How to complete this task>
Which lines in the records below mention the word "favourite"? Copy each one out.

Data records>
╔══

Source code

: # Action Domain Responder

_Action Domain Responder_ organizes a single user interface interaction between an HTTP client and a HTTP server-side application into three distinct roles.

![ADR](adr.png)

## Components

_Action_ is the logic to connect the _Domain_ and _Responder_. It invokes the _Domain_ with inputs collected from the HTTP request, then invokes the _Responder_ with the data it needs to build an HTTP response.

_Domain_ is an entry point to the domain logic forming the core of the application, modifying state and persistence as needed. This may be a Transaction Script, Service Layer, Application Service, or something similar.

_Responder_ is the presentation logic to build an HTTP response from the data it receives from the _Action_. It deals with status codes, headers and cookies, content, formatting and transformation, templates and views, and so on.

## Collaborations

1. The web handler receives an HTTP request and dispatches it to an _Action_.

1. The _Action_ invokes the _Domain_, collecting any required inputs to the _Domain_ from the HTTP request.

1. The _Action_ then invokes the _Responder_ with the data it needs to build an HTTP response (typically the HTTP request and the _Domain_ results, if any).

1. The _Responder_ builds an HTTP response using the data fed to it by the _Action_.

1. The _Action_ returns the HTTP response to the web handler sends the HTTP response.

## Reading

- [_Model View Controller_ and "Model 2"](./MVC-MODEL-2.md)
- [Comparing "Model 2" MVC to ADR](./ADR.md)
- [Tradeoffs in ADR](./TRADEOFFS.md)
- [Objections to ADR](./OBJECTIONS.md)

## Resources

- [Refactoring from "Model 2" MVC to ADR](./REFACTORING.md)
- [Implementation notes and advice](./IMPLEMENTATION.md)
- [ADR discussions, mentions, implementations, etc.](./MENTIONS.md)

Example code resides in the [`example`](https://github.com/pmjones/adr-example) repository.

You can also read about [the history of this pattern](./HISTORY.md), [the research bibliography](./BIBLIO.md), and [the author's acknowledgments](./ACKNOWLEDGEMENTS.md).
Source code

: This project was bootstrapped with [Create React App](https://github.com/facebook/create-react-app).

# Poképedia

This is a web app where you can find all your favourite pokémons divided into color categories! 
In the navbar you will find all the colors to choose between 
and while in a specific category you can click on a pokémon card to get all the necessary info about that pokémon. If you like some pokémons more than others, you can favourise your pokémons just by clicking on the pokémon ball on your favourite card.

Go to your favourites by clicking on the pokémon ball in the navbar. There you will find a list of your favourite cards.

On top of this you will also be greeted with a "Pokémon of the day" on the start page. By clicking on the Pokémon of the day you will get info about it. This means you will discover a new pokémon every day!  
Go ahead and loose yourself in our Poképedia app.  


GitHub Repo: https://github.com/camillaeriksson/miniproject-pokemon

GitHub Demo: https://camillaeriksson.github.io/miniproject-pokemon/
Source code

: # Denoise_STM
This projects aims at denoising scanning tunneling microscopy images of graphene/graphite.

╚══

Task output>
This is a web app where you can find all your favourite pokémons divided into color categories! 
and while in a specific category you can click on a pokémon card to get all the necessary info about that pokémon. If you like some pokémons more than others, you can favourise your pokémons just by clicking on the pokémon ball on your favourite card.
Go to your favourites by clicking on the pokémon ball in the navbar. There you will find a list of your favourite cards.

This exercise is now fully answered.